__RECORDS PROVIDED__.
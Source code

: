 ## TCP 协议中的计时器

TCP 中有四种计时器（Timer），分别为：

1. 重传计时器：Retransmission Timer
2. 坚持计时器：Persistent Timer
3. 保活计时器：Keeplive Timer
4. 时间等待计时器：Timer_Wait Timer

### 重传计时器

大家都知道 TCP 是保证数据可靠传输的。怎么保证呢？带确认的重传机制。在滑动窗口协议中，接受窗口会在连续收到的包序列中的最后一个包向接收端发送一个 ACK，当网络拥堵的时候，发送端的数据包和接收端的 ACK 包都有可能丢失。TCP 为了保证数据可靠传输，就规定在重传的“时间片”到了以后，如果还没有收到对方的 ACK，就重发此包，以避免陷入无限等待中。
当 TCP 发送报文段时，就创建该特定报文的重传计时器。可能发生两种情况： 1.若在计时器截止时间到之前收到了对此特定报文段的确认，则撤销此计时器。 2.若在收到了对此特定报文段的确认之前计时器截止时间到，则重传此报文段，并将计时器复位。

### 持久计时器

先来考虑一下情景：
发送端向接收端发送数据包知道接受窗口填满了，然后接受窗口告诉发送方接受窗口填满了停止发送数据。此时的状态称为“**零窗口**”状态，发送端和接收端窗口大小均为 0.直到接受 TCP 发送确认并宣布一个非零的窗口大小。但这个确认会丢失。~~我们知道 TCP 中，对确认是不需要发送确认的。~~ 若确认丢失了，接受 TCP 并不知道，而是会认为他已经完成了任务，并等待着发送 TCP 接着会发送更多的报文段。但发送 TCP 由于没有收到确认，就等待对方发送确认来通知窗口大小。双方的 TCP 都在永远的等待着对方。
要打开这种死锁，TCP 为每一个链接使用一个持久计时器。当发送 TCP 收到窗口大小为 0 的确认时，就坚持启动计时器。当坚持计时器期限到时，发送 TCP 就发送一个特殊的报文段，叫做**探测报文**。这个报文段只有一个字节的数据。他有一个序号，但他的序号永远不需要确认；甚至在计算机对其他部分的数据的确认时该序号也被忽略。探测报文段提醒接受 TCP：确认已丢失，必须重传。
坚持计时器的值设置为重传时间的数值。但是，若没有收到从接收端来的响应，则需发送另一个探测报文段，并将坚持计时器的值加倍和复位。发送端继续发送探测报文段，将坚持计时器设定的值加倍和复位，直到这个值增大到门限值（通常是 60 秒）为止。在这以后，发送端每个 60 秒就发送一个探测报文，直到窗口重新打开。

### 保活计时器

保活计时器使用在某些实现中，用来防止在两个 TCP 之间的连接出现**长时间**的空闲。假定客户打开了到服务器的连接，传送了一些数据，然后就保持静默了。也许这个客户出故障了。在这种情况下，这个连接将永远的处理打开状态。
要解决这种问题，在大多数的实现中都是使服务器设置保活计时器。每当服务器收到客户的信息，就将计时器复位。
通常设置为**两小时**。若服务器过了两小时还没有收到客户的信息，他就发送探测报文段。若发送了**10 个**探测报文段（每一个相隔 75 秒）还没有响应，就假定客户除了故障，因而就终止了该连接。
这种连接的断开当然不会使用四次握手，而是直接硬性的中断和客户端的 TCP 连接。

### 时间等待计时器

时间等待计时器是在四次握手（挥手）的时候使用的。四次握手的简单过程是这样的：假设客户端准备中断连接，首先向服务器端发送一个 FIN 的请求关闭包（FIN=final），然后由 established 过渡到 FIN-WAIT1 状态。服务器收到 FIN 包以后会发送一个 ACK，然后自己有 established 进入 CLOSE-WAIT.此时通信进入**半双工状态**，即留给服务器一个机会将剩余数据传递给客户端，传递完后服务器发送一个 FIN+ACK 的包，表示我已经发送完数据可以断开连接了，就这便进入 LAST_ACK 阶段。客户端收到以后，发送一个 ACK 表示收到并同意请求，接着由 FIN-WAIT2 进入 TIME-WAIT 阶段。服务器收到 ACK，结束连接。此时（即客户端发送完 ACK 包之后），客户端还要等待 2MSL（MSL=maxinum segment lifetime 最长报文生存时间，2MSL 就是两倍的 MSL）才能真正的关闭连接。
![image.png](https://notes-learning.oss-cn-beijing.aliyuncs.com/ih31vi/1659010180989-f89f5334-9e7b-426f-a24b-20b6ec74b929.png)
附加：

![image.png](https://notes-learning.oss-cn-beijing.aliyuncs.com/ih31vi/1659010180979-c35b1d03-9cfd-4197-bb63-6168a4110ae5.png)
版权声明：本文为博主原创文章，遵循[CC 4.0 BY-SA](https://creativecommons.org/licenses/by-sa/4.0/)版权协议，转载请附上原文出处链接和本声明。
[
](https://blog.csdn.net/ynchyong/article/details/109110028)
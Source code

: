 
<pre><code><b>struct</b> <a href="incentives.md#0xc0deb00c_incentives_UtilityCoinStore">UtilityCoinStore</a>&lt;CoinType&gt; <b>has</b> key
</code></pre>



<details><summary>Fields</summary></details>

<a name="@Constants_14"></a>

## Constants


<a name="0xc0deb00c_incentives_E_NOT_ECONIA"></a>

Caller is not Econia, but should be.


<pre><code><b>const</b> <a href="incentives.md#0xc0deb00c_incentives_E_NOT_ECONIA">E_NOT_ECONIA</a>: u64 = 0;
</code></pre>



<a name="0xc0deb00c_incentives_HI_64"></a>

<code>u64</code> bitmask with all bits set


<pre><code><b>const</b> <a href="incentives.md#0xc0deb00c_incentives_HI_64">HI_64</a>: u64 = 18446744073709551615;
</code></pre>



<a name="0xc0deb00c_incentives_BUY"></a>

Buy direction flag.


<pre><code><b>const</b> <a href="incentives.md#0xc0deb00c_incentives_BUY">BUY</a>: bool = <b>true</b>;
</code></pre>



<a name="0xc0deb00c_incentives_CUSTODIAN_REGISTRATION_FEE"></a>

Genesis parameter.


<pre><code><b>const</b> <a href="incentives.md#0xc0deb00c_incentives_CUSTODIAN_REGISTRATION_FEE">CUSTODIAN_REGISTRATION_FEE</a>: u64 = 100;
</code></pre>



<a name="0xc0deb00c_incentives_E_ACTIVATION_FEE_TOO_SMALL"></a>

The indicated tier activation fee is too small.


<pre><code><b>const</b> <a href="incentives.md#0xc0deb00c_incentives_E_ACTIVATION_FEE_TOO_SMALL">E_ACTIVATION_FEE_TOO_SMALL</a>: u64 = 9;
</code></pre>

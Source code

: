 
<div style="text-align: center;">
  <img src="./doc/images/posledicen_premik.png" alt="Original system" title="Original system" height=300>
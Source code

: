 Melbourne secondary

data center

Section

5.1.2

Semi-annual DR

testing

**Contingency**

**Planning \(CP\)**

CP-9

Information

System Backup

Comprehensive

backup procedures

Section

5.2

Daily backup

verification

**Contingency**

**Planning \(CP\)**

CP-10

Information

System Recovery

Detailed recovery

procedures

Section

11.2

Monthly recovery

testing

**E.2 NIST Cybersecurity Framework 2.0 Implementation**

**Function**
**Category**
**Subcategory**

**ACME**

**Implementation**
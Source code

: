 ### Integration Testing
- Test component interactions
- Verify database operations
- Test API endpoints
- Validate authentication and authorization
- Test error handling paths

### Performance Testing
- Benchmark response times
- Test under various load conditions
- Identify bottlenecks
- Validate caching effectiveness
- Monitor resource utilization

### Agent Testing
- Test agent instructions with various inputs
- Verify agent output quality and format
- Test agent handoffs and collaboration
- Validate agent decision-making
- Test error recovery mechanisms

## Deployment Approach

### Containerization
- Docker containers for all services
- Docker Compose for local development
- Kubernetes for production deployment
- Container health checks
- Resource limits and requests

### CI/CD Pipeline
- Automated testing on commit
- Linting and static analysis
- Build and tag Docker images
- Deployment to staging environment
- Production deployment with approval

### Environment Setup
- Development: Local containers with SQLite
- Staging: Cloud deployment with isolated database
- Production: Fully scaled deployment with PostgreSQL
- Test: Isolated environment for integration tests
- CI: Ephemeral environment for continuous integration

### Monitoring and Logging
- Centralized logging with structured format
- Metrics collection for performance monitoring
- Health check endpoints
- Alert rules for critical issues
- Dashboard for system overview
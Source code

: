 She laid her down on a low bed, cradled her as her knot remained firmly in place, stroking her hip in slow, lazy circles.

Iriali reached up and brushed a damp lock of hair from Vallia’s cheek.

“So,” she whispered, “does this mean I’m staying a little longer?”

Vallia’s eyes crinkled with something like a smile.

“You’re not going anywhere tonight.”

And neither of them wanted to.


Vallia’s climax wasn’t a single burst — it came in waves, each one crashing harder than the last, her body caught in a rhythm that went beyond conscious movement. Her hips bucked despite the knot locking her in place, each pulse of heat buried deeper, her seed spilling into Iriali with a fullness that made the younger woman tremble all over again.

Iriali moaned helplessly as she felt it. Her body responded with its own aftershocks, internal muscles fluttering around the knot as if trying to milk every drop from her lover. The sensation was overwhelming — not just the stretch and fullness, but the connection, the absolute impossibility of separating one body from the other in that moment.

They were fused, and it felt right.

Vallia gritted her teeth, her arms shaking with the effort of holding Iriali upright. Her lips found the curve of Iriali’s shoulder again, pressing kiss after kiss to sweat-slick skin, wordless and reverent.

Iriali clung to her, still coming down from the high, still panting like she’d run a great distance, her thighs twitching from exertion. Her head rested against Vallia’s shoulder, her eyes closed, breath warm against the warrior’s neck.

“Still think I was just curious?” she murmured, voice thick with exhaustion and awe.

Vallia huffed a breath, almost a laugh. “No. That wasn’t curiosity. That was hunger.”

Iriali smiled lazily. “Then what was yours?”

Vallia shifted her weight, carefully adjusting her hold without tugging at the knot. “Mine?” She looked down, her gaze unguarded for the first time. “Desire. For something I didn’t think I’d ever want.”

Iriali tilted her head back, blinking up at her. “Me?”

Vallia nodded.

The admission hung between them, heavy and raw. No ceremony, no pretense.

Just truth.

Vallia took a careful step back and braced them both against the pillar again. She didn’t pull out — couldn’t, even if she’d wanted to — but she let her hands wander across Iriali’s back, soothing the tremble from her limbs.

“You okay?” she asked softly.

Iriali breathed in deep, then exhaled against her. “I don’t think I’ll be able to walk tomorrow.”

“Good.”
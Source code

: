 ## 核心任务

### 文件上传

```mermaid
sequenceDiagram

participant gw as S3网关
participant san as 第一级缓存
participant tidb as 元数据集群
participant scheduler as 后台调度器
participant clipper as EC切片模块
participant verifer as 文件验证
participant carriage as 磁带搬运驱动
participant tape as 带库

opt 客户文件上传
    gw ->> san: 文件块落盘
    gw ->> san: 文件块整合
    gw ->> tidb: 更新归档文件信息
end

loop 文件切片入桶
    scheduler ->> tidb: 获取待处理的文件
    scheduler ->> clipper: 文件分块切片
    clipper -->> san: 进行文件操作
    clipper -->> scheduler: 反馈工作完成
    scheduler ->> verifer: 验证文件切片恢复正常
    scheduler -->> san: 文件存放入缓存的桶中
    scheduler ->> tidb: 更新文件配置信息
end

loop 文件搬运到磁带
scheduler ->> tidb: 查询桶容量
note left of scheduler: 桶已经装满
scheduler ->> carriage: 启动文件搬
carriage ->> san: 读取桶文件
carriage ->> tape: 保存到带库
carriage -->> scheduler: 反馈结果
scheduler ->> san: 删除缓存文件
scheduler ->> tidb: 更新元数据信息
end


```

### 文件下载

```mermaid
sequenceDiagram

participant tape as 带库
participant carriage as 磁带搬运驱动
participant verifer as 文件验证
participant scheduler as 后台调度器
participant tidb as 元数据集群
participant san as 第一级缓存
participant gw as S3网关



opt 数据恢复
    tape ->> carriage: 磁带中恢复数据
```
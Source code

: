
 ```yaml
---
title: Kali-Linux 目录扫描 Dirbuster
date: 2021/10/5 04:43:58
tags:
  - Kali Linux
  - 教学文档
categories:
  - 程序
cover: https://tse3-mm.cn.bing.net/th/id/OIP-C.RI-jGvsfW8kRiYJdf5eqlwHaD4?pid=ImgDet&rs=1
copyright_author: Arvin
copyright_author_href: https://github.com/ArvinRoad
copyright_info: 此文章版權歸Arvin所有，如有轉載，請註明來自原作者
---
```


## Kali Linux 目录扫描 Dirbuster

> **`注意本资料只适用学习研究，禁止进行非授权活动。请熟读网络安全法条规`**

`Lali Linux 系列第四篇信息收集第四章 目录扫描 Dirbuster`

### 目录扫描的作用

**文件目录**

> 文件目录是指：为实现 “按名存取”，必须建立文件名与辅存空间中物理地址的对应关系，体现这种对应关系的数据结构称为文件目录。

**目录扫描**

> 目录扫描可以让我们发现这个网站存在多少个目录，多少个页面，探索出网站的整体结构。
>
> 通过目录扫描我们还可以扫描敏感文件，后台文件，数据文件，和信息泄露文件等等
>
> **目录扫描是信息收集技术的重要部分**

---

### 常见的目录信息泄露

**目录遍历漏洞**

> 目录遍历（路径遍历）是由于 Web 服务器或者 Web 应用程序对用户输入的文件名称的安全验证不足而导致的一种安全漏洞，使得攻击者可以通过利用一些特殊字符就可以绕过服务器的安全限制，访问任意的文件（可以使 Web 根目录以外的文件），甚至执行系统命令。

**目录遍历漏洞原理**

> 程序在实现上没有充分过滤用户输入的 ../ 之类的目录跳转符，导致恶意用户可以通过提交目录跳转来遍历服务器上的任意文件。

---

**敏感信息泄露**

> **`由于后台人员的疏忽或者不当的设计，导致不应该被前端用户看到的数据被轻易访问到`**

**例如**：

__WHAT TO WORK ON__. What is asked for is an exact copy of the lines above from the one containing "Genesis parameter." through the one containing "- Benchmark response times", and only those.

__SOLUTION__.
Genesis parameter.


<pre><code><b>const</b> <a href="incentives.md#0xc0deb00c_incentives_CUSTODIAN_REGISTRATION_FEE">CUSTODIAN_REGISTRATION_FEE</a>: u64 = 100;
</code></pre>



<a name="0xc0deb00c_incentives_E_ACTIVATION_FEE_TOO_SMALL"></a>

The indicated tier activation fee is too small.


<pre><code><b>const</b> <a href="incentives.md#0xc0deb00c_incentives_E_ACTIVATION_FEE_TOO_SMALL">E_ACTIVATION_FEE_TOO_SMALL</a>: u64 = 9;
</code></pre>

Source code

: 
<div style="text-align: center;">
  <img src="./doc/images/posledicen_premik.png" alt="Original system" title="Original system" height=300>
Source code

: Melbourne secondary

data center

Section

5.1.2

Semi-annual DR

testing

**Contingency**

**Planning \(CP\)**

CP-9

Information

System Backup

Comprehensive

backup procedures

Section

5.2

Daily backup

verification

**Contingency**

**Planning \(CP\)**

CP-10

Information

System Recovery

Detailed recovery

procedures

Section

11.2

Monthly recovery

testing

**E.2 NIST Cybersecurity Framework 2.0 Implementation**

**Function**
**Category**
**Subcategory**

**ACME**

**Implementation**
Source code

: ### Integration Testing
- Test component interactions
- Verify database operations
- Test API endpoints
- Validate authentication and authorization
- Test error handling paths

### Performance Testing
- Benchmark response times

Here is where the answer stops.